Search the data below for the string "left" and copy all lines where it shows up.
[Start of Attachment]
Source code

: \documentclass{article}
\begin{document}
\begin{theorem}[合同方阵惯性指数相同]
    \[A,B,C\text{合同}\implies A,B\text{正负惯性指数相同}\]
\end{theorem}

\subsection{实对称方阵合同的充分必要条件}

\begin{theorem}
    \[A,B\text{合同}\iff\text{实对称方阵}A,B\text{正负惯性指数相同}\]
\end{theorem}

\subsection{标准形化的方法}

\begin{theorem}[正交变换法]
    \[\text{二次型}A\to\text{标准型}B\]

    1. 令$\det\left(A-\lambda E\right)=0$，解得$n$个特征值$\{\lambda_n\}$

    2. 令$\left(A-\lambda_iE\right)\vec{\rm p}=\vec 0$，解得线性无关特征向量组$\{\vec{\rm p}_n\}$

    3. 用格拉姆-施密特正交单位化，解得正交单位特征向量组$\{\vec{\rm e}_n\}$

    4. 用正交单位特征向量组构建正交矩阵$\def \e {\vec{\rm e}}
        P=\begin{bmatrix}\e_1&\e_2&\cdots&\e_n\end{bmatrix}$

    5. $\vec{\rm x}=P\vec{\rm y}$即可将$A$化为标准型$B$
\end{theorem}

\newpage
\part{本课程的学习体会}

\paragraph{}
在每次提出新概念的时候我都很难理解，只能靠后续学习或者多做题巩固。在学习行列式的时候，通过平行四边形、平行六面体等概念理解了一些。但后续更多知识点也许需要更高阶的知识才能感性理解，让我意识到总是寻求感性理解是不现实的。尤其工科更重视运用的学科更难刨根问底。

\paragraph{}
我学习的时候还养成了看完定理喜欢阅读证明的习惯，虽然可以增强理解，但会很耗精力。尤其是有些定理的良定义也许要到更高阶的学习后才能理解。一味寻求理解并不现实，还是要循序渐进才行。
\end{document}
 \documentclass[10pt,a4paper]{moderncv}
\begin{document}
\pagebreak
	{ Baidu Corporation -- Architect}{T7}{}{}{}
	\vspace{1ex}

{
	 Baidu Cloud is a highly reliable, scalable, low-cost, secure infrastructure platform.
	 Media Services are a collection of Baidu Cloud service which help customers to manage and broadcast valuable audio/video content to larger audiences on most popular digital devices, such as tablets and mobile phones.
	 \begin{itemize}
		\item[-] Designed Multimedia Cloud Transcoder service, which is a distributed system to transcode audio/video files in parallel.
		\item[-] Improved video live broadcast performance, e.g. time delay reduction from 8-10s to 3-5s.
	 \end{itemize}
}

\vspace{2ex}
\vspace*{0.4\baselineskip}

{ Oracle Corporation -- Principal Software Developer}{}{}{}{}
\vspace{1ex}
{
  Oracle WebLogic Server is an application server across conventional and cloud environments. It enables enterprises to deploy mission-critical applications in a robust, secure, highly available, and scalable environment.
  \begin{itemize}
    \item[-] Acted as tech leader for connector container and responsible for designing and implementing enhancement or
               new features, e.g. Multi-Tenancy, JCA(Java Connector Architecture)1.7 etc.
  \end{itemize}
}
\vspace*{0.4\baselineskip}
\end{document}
[End of Attachment]
Solution for this problem:
    1. 令$\det\left(A-\lambda E\right)=0$，解得$n$个特征值$\{\lambda_n\}$
    2. 令$\left(A-\lambda_iE\right)\vec{\rm p}=\vec 0$，解得线性无关特征向量组$\{\vec{\rm p}_n\}$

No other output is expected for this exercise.